Collected data:
———

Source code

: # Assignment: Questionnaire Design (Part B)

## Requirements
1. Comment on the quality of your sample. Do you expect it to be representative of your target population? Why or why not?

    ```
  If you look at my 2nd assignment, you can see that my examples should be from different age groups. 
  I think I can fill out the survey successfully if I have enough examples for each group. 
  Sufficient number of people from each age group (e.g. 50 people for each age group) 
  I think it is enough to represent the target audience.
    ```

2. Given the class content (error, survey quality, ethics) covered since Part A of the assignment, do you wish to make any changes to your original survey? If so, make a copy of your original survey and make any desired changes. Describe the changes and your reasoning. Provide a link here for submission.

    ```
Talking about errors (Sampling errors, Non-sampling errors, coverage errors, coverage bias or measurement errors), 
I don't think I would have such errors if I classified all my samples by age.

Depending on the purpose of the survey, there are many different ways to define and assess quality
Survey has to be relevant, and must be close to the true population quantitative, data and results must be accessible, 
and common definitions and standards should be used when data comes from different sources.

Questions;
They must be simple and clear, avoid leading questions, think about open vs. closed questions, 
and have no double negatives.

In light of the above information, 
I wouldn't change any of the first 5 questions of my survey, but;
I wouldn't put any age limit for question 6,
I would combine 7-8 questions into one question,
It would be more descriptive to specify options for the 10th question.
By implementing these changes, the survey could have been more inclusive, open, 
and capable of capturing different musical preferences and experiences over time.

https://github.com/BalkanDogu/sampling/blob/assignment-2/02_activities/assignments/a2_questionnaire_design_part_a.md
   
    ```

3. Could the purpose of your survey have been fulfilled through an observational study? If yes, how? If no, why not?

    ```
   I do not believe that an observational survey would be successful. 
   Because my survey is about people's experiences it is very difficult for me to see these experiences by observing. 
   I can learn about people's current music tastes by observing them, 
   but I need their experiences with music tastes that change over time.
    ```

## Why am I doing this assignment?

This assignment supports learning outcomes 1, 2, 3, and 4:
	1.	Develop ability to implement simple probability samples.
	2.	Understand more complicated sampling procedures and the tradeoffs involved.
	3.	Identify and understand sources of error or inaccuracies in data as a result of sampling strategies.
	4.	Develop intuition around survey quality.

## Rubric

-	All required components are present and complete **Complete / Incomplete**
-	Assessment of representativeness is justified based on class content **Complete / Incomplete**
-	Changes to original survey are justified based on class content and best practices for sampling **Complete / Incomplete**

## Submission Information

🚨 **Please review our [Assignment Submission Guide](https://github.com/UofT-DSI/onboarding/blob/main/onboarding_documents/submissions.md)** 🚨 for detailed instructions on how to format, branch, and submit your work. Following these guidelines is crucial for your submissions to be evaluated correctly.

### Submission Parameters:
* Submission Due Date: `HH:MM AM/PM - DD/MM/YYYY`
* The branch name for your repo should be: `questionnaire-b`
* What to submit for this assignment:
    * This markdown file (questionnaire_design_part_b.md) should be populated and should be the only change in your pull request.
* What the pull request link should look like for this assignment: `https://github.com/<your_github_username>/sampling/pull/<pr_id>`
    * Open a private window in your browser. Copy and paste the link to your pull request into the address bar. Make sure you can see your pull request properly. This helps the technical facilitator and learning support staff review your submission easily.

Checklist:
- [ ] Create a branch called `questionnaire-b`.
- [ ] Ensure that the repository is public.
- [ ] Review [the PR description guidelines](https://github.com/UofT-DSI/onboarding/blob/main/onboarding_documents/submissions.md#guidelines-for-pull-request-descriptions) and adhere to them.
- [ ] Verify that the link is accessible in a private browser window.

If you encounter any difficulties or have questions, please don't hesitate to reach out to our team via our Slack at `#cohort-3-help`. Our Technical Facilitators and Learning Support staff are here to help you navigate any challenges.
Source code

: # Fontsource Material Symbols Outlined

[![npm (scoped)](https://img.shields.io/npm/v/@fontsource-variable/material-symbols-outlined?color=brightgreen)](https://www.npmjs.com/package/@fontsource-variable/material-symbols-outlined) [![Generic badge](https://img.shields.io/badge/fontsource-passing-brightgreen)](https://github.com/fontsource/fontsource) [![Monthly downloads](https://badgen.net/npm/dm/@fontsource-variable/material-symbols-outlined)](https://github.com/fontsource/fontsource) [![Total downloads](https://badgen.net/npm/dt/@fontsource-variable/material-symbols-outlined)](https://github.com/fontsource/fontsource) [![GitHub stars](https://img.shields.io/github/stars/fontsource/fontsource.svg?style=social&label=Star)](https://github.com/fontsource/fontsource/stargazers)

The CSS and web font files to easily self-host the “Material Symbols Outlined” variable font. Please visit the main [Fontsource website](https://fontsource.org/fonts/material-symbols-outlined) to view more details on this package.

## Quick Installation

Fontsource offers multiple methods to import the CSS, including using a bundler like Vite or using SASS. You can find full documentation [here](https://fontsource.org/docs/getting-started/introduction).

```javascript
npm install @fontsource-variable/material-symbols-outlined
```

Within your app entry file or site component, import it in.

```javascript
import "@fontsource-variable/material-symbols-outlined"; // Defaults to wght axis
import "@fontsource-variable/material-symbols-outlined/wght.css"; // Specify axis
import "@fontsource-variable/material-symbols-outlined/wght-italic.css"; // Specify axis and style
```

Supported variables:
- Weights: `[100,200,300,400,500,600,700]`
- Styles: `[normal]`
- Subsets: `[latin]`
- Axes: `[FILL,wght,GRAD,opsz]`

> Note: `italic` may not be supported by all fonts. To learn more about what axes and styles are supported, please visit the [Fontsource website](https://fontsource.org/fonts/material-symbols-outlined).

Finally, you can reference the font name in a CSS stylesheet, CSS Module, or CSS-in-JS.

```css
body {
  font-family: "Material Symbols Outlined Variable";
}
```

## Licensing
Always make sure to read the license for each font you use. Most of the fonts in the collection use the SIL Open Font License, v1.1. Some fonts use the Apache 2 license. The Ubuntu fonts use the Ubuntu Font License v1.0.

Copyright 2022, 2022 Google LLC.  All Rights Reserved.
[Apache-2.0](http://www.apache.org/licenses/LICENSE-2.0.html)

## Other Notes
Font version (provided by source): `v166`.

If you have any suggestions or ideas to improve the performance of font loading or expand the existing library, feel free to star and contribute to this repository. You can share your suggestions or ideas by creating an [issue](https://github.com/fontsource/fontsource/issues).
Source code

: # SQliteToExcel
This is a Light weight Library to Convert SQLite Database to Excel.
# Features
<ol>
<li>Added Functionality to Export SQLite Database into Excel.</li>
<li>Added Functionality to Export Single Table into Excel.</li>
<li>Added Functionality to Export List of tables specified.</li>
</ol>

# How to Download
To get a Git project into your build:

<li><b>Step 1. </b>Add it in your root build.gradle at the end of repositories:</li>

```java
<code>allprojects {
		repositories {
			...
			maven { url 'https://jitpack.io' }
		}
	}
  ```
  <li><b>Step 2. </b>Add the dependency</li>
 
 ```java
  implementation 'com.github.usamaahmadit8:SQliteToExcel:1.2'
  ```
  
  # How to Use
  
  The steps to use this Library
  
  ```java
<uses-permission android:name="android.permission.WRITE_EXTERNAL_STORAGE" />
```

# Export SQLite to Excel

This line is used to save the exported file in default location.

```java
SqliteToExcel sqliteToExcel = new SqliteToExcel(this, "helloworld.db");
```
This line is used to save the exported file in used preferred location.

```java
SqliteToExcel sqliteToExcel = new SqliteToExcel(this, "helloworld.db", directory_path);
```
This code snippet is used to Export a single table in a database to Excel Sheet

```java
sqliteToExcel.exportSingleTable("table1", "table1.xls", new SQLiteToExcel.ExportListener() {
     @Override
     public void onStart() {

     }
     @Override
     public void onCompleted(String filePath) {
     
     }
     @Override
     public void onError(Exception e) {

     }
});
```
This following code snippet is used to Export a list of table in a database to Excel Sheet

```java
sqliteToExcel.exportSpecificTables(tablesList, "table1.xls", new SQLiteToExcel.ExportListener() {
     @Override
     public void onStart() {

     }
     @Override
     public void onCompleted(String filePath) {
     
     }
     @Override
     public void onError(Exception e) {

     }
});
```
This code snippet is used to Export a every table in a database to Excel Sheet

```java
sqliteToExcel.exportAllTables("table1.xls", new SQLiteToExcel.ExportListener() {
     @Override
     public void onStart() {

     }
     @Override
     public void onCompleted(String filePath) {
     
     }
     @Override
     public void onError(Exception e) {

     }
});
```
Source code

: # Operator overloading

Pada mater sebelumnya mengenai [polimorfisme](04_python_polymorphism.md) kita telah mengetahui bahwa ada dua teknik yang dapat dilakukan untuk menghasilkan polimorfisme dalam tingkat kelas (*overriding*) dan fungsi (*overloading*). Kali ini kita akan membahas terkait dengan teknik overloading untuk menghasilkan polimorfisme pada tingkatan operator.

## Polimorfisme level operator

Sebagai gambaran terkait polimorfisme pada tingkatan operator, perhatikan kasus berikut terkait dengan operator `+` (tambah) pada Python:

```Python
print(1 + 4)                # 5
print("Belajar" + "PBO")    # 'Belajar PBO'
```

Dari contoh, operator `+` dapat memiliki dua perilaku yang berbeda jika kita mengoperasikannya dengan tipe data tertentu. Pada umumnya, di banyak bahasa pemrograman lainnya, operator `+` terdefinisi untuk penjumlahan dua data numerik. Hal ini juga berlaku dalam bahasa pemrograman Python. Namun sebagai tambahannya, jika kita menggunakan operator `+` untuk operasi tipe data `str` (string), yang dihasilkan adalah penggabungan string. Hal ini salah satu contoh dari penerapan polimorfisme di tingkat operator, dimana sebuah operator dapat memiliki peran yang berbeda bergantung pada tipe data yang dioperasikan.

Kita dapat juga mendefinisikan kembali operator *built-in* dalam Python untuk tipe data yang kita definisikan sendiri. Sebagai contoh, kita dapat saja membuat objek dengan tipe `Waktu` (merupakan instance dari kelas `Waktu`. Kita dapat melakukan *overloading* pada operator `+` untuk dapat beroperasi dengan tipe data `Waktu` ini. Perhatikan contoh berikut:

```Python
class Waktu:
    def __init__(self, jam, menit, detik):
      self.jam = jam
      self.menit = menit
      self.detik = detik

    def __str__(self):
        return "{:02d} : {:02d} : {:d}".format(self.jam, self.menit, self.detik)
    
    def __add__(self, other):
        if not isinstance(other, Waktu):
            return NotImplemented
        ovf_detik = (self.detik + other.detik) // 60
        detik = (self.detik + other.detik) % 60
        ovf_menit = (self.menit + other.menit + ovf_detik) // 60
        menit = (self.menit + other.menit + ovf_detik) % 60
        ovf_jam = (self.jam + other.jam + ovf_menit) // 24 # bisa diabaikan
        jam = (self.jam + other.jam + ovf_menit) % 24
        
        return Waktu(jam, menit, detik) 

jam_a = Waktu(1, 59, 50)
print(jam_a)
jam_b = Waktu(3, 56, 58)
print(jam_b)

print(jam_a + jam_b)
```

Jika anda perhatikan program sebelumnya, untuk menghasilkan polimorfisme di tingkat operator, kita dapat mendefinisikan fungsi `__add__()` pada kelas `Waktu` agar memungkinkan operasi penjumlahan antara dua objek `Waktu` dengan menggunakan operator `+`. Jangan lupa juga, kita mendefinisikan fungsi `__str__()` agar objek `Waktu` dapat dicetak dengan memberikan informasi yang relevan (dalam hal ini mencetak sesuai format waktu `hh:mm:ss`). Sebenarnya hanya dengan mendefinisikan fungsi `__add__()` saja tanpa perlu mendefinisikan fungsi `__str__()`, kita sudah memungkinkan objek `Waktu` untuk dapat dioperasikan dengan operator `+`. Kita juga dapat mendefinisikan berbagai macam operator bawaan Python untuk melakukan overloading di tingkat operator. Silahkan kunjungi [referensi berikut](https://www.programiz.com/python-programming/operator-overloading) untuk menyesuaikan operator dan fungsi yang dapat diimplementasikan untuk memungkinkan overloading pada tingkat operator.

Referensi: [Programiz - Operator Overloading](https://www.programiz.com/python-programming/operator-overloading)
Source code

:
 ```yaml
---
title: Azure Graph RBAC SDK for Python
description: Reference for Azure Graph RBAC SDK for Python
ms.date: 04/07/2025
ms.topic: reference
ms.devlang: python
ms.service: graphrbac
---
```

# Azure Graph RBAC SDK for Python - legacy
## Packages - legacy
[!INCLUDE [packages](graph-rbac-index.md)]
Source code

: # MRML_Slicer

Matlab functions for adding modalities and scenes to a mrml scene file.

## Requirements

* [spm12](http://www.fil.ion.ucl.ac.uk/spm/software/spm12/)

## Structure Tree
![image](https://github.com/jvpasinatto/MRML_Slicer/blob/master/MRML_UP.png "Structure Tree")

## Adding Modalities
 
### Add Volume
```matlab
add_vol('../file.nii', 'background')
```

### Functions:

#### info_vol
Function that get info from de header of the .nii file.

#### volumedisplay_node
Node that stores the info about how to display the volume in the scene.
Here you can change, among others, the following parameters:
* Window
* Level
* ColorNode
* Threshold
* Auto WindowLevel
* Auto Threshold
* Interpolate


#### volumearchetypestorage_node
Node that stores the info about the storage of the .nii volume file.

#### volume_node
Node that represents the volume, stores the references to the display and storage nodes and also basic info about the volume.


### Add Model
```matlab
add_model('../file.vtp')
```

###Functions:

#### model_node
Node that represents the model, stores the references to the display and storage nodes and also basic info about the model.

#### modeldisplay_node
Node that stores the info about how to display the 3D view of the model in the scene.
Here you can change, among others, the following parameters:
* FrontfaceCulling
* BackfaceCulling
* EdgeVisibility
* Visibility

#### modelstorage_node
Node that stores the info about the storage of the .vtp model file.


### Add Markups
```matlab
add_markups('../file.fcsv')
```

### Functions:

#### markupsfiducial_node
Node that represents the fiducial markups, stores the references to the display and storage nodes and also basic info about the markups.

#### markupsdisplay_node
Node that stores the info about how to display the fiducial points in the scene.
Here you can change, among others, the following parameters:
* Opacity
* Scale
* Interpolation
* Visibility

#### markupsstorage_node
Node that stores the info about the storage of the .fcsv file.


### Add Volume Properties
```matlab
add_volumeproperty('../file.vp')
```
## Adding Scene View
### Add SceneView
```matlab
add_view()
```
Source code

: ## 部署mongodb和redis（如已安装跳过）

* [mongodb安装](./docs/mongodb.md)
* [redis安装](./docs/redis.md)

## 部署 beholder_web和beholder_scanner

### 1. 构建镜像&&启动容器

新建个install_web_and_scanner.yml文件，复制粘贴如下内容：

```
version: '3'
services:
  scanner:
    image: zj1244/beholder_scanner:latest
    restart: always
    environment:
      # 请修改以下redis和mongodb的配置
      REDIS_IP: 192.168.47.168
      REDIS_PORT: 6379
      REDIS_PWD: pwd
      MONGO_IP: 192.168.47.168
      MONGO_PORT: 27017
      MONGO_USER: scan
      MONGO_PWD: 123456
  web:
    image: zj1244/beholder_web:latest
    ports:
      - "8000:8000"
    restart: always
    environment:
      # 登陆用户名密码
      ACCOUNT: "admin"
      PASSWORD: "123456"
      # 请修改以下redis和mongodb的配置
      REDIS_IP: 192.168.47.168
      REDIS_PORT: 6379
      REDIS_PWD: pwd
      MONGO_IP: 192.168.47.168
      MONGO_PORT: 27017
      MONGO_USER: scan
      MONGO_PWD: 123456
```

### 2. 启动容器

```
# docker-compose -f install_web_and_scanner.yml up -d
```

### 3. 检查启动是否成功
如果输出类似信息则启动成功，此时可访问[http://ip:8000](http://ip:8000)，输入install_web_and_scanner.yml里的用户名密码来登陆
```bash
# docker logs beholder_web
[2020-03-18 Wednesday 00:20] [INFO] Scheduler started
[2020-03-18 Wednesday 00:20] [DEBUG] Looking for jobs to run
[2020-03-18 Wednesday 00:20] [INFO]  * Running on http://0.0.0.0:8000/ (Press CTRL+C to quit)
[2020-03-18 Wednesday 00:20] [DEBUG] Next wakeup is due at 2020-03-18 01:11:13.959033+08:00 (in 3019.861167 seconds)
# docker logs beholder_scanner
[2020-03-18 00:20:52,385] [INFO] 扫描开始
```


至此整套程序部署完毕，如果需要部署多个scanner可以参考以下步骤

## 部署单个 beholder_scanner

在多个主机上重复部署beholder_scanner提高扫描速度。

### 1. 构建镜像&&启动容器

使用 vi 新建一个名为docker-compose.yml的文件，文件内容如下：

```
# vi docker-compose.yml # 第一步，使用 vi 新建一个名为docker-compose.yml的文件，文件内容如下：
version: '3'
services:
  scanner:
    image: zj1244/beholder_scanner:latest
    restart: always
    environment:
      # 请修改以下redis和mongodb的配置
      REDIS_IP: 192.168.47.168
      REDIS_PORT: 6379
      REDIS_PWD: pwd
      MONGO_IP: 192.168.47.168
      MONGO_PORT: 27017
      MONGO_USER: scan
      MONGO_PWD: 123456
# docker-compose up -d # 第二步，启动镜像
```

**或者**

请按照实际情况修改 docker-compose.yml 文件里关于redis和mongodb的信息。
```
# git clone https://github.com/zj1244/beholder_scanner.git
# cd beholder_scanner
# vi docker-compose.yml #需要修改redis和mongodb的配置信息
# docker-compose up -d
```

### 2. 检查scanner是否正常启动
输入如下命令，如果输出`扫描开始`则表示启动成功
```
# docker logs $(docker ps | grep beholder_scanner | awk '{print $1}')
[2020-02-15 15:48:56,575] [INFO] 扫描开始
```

———

PROBLEM TO SOLVE:
Wherever a line holds the word "fcsv", copy that line out of the entries above.

RESULT FOR THIS EXERCISE:
add_markups('../file.fcsv')
Node that stores the info about the storage of the .fcsv file.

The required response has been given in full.